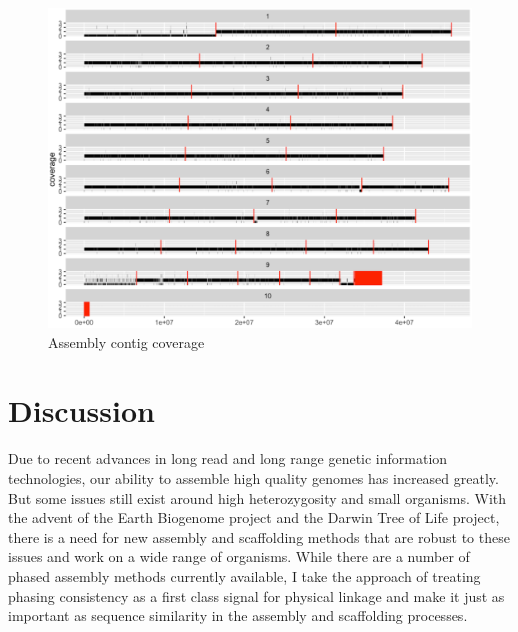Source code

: {\begin{figure}[htbp!]
\caption{Assembly contig coverage}
\label{figure:contigcoverage}
\begin{centering}
\includegraphics[width=\textwidth]{assemblycontigcoverage.png}
\end{centering}
\end{figure}



\section{Discussion}

\par{
Due to recent advances in long read and long range genetic information technologies, our ability to assemble high quality genomes has increased greatly. But some issues still exist around high heterozygosity and small organisms. With the advent of the Earth Biogenome project and the Darwin Tree of Life project, there is a need for new assembly and scaffolding methods that are robust to these issues and work on a wide range of organisms. While there are a number of phased assembly methods currently available, I take the approach of treating phasing consistency as a first class signal for physical linkage and make it just as important as sequence similarity in the assembly and scaffolding processes.
} 

}
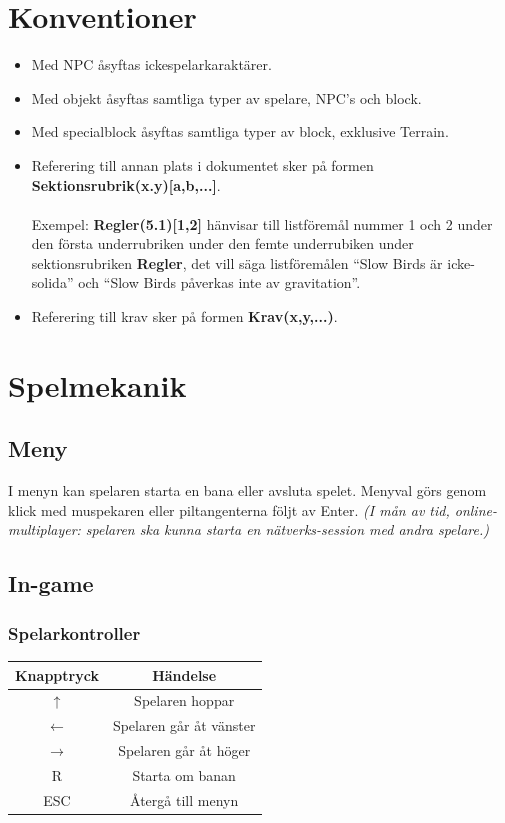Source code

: \documentclass{TDP003mall}
\begin{document}
\section{Konventioner}
\begin{itemize}
\item Med NPC åsyftas ickespelarkaraktärer.
\item Med objekt åsyftas samtliga typer av spelare, NPC's och block.
\item Med specialblock åsyftas samtliga typer av block, exklusive Terrain.
\item Referering till annan plats i dokumentet sker på formen \textbf{Sektionsrubrik(x.y)[a,b,...]}.
\\\\
Exempel: \textbf{Regler(5.1)[1,2]} hänvisar till listföremål nummer 1 och 2 under den första underrubriken under den femte underrubiken under sektionsrubriken \textbf{Regler}, det vill säga listföremålen ``Slow Birds är icke-solida'' och ``Slow Birds påverkas inte av gravitation''.
\item Referering till krav sker på formen \textbf{Krav(x,y,...)}.
\end{itemize}

\newpage

\section{Spelmekanik}
\subsection{Meny}
I menyn kan spelaren starta en bana eller avsluta spelet. Menyval görs genom klick med muspekaren eller piltangenterna följt av Enter. \textit{(I mån av tid, online-multiplayer: spelaren ska kunna starta en nätverks-session med andra spelare.)}

\subsection{In-game}

\subsubsection{Spelarkontroller}
\begin{tabular}{|c|c|}
\hline
\textbf{Knapptryck} & \textbf{Händelse} \\\hline
$\uparrow$ & Spelaren hoppar \\\hline
$\leftarrow$ & Spelaren går åt vänster \\\hline
$\rightarrow$ & Spelaren går åt höger \\\hline
R & Starta om banan \\\hline
ESC & Återgå till menyn \\\hline
\end{tabular}
\end{document}
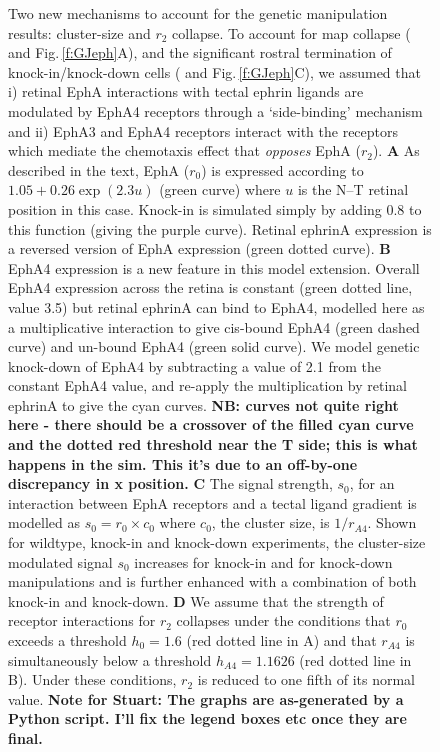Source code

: \documentclass[11pt, a4paper]{article}
\begin{document}
\begin{figure}
\caption{Two new mechanisms to account for the genetic manipulation results: cluster-size and $r_2$ collapse. To account for map collapse (\citet{brown_topographic_2000} and Fig.\,\ref{f:GJeph}A), and the significant rostral termination of knock-in/knock-down cells (\citet{reber_relative_2004} and Fig.\,\ref{f:GJeph}C), we assumed that i) retinal EphA interactions with tectal ephrin ligands are modulated by EphA4 receptors through a `side-binding' mechanism and ii) EphA3 and EphA4 receptors interact with the receptors which mediate the chemotaxis effect that \emph{opposes} EphA ($r_2$). \textbf{A} As described in the text, EphA ($r_0$) is expressed according to $1.05 + 0.26 \exp(2.3 u)$ (green curve) where $u$ is the N--T retinal position in this case. Knock-in is simulated simply by adding 0.8 to this function (giving the purple curve). Retinal ephrinA expression is a reversed version of EphA expression (green dotted curve). \textbf{B} EphA4 expression is a new feature in this model extension. Overall EphA4 expression across the retina is constant (green dotted line, value 3.5) but retinal ephrinA can bind to EphA4, modelled here as a multiplicative interaction to give cis-bound EphA4 (green dashed curve) and un-bound EphA4 (green solid curve). We model genetic knock-down of EphA4 by subtracting a value of 2.1 from the constant EphA4 value, and re-apply the multiplication by retinal ephrinA to give the cyan curves. \textbf{NB: curves not quite right here - there should be a crossover of the filled cyan curve and the dotted red threshold near the T side; this is what happens in the sim. This it's due to an off-by-one discrepancy in x position.} \textbf{C} The signal strength, $s_0$, for an interaction between EphA receptors and a tectal ligand gradient is modelled as $s_0 = r_0 \times c_0$ where $c_0$, the cluster size, is $1/r_{A4}$. Shown for wildtype, knock-in and knock-down experiments, the cluster-size modulated signal $s_0$ increases for knock-in and for knock-down manipulations and is further enhanced with a combination of both knock-in and knock-down. \textbf{D} We assume that the strength of receptor interactions for $r_2$ collapses under the conditions that $r_0$ exceeds a threshold $h_0=1.6$ (red dotted line in A) and that $r_{A4}$ is simultaneously below a threshold $h_{A4}=1.1626$ (red dotted line in B). Under these conditions, $r_2$ is reduced to one fifth of its normal value. \textbf{Note for Stuart: The graphs are as-generated by a Python script. I'll fix the legend boxes etc once they are final.}}
\label{f:clustermech}
\end{figure}
\end{document}
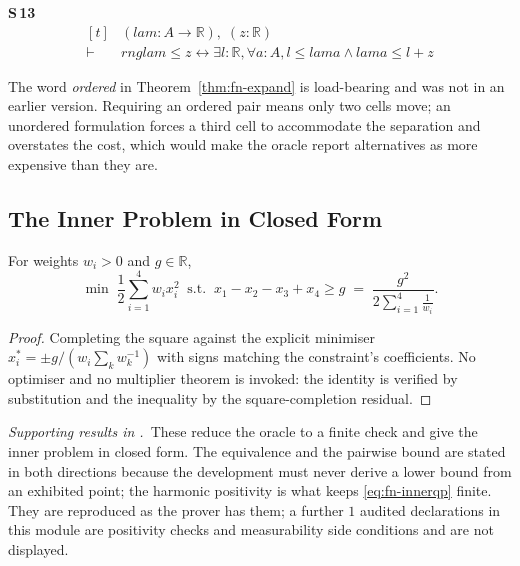 \noindent\textbf{S\,13}\quad{}
{\footnotesize\[ \begin{aligned}[t]
&(\mathit{lam} : \mathit{A} \to \mathbb{R} ),\; (\mathit{z} : \mathbb{R} )\\
\vdash\;&\mathit{rng} \mathit{lam} \leq \mathit{z} \leftrightarrow \exists \mathit{l} : \mathbb{R} , \forall \mathit{a} : \mathit{A}, \mathit{l} \leq \mathit{lam} \mathit{a} \wedge \mathit{lam} \mathit{a} \leq \mathit{l} + \mathit{z}
\end{aligned} \]}


The word \emph{ordered} in Theorem~\ref{thm:fn-expand} is load-bearing and was not in an earlier
version. Requiring an ordered pair means only two cells move; an unordered formulation forces
a third cell to accommodate the separation and overstates the cost, which would make the
oracle report alternatives as more expensive than they are.

\subsection{The Inner Problem in Closed Form}
\label{sec:fn-innerqp}

\begin{theorem}
\label{thm:fn-innerqp}
For weights $w_{i}>0$ and $g\in\mathbb{R}$,
\begin{equation}
\min\;\frac{1}{2}\sum_{i=1}^{4}w_{i}x_{i}^{2}
\;\;\text{s.t.}\;\;x_{1}-x_{2}-x_{3}+x_{4}\geq g
\;=\;
\frac{g^{2}}{2\sum_{i=1}^{4}\frac{1}{w_{i}}} .
\label{eq:fn-innerqp}
\end{equation}
\end{theorem}

\begin{proof}
Completing the square against the explicit minimiser
$x_{i}^{*}=\pm g/(w_{i}\sum_{k}w_{k}^{-1})$ with signs matching the constraint's
coefficients. No optimiser and no multiplier theorem is invoked: the identity is verified by
substitution and the inequality by the square-completion residual.
\end{proof}


\noindent\emph{Supporting results in .}~These reduce the oracle to a finite check and give the inner problem in closed form. The equivalence and the pairwise bound are stated in both directions because the development must never derive a lower bound from an exhibited point; the harmonic positivity is what keeps \eqref{eq:fn-innerqp} finite. They are reproduced as the prover has them; a further $1$ audited declarations in this module are positivity checks and measurability side conditions and are not displayed.

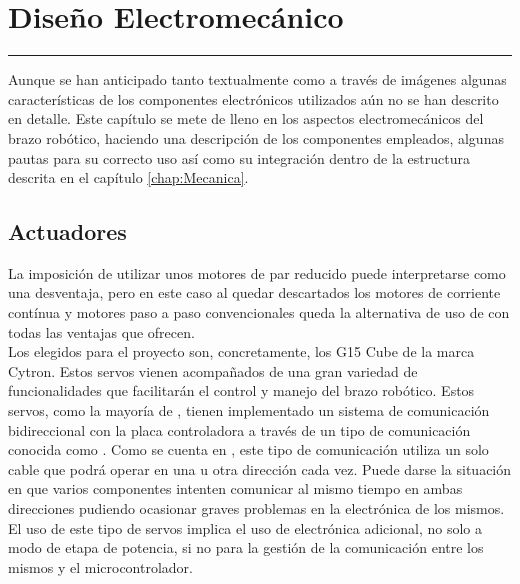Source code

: \chapter{Diseño Electromecánico} \label{chap:Electronica}
\hrule
\vspace{3mm}

Aunque se han anticipado tanto textualmente como a través de imágenes algunas características de los componentes electrónicos utilizados aún no se han descrito en detalle. Este capítulo se mete de lleno en los aspectos electromecánicos del brazo robótico, haciendo una descripción de los componentes empleados, algunas pautas para su correcto uso así como su integración dentro de la estructura descrita en el capítulo \ref{chap:Mecanica}.

\section{Actuadores} \label{sec:Electronica:Actuadores}
\label{sec:Electronica:Actuadores:G15}

    La imposición de utilizar unos motores de par reducido puede interpretarse como una desventaja, pero en este caso al quedar descartados los motores de corriente contínua y motores paso a paso convencionales queda la alternativa de uso de  con todas las ventajas que ofrecen.
    \\

    Los  elegidos para el proyecto son, concretamente, los G15 Cube de la marca Cytron. Estos servos vienen acompañados de una gran variedad de funcionalidades que facilitarán el control y manejo del brazo robótico. Estos servos, como la mayoría de , tienen implementado un sistema de comunicación bidireccional con la placa controladora a través de un tipo de comunicación conocida como . Como se cuenta en \cite{embeddedSystems}, este tipo de comunicación utiliza un solo cable que podrá operar en una u otra dirección cada vez. Puede darse la situación en que varios componentes intenten comunicar al mismo tiempo en ambas direcciones pudiendo ocasionar graves problemas en la electrónica de los mismos. El uso de este tipo de servos implica el uso de electrónica adicional, no solo a modo de etapa de potencia, si no para la gestión de la comunicación entre los mismos y el microcontrolador.
    \\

=======

Using the records above, say how many lines include the string "åsyftas". Only the number is wanted.

3